WHAT IS EXPECTED>
Each entry should be duplicated verbatim; its pictures should not be.

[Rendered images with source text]

· · ·

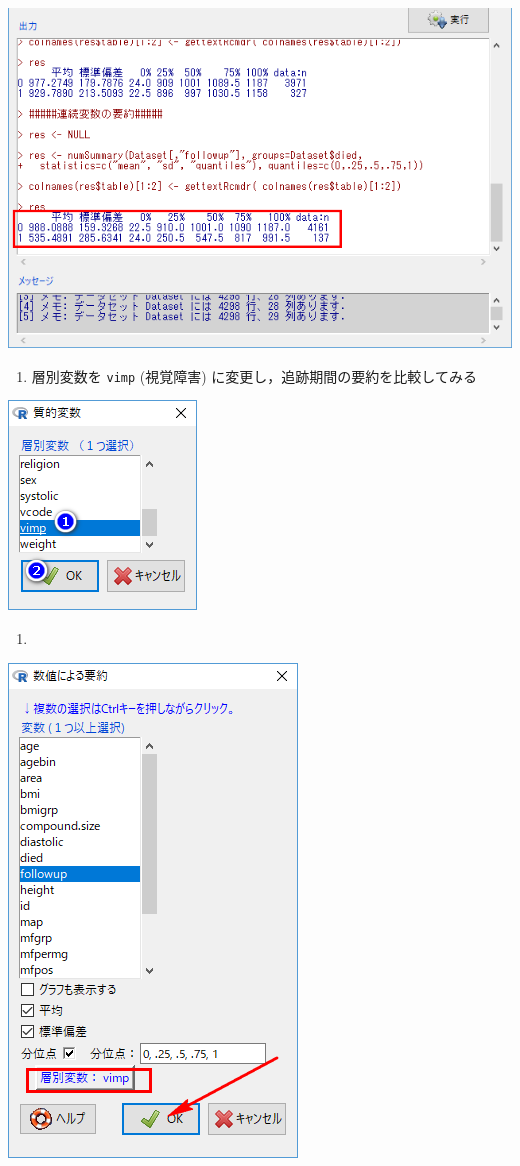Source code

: \documentclass[11pt,]{problemset}
\providecommand{\tightlist}{%
  \setlength{\itemsep}{0pt}\setlength{\parskip}{0pt}}
\begin{document}
\begin{center}\includegraphics[width=0.55\linewidth,height=0.35\textheight]{pic/survival06} \end{center}

\newpage

\begin{enumerate}
\def\labelenumi{\arabic{enumi}.}
\setcounter{enumi}{7}
\tightlist
\item
  層別変数を \texttt{vimp} (視覚障害)
  に変更し，追跡期間の要約を比較してみる
\end{enumerate}

\begin{center}\includegraphics[width=0.25\linewidth,height=0.35\textheight]{pic/survival0901} \end{center}

\begin{enumerate}
\def\labelenumi{\arabic{enumi}.}
\setcounter{enumi}{8}
\item
\end{enumerate}

\begin{center}\includegraphics[width=0.45\linewidth,height=0.35\textheight]{pic/survival0902} \end{center}
\end{document}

· · ·

TASK RESPONSE>
Source code

: \documentclass[11pt,]{problemset}
\providecommand{\tightlist}{%
  \setlength{\itemsep}{0pt}\setlength{\parskip}{0pt}}
\begin{document}
\begin{center}\includegraphics[width=0.55\linewidth,height=0.35\textheight]{pic/survival06} \end{center}

\newpage

\begin{enumerate}
\def\labelenumi{\arabic{enumi}.}
\setcounter{enumi}{7}
\tightlist
\item
  層別変数を \texttt{vimp} (視覚障害)
  に変更し，追跡期間の要約を比較してみる
\end{enumerate}

\begin{center}\includegraphics[width=0.25\linewidth,height=0.35\textheight]{pic/survival0901} \end{center}

\begin{enumerate}
\def\labelenumi{\arabic{enumi}.}
\setcounter{enumi}{8}
\item
\end{enumerate}

\begin{center}\includegraphics[width=0.45\linewidth,height=0.35\textheight]{pic/survival0902} \end{center}
\end{document}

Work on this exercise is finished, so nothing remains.